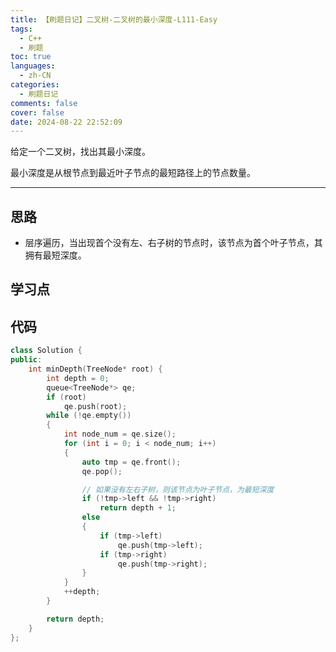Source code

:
```yaml
---
title: 【刷题日记】二叉树-二叉树的最小深度-L111-Easy
tags:
  - C++
  - 刷题
toc: true
languages:
  - zh-CN
categories:
  - 刷题日记
comments: false
cover: false
date: 2024-08-22 22:52:09
---
```


给定一个二叉树，找出其最小深度。

最小深度是从根节点到最近叶子节点的最短路径上的节点数量。

<!-- more -->

---

## 思路

* 层序遍历，当出现首个没有左、右子树的节点时，该节点为首个叶子节点，其拥有最短深度。

## 学习点



## 代码

```cpp
class Solution {
public:
    int minDepth(TreeNode* root) {
        int depth = 0;
        queue<TreeNode*> qe;
        if (root)
            qe.push(root);
        while (!qe.empty())
        {
            int node_num = qe.size();
            for (int i = 0; i < node_num; i++)
            {
                auto tmp = qe.front();
                qe.pop();

                // 如果没有左右子树，则该节点为叶子节点，为最短深度
                if (!tmp->left && !tmp->right)
                    return depth + 1;
                else
                {
                    if (tmp->left)
                        qe.push(tmp->left);
                    if (tmp->right)
                        qe.push(tmp->right);
                }
            }
            ++depth;
        }

        return depth;
    }
};
```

######

What you need to do =>
Read each line of the data and count the ones that include "刷题日记", answering with the number alone.

Written solution =>
2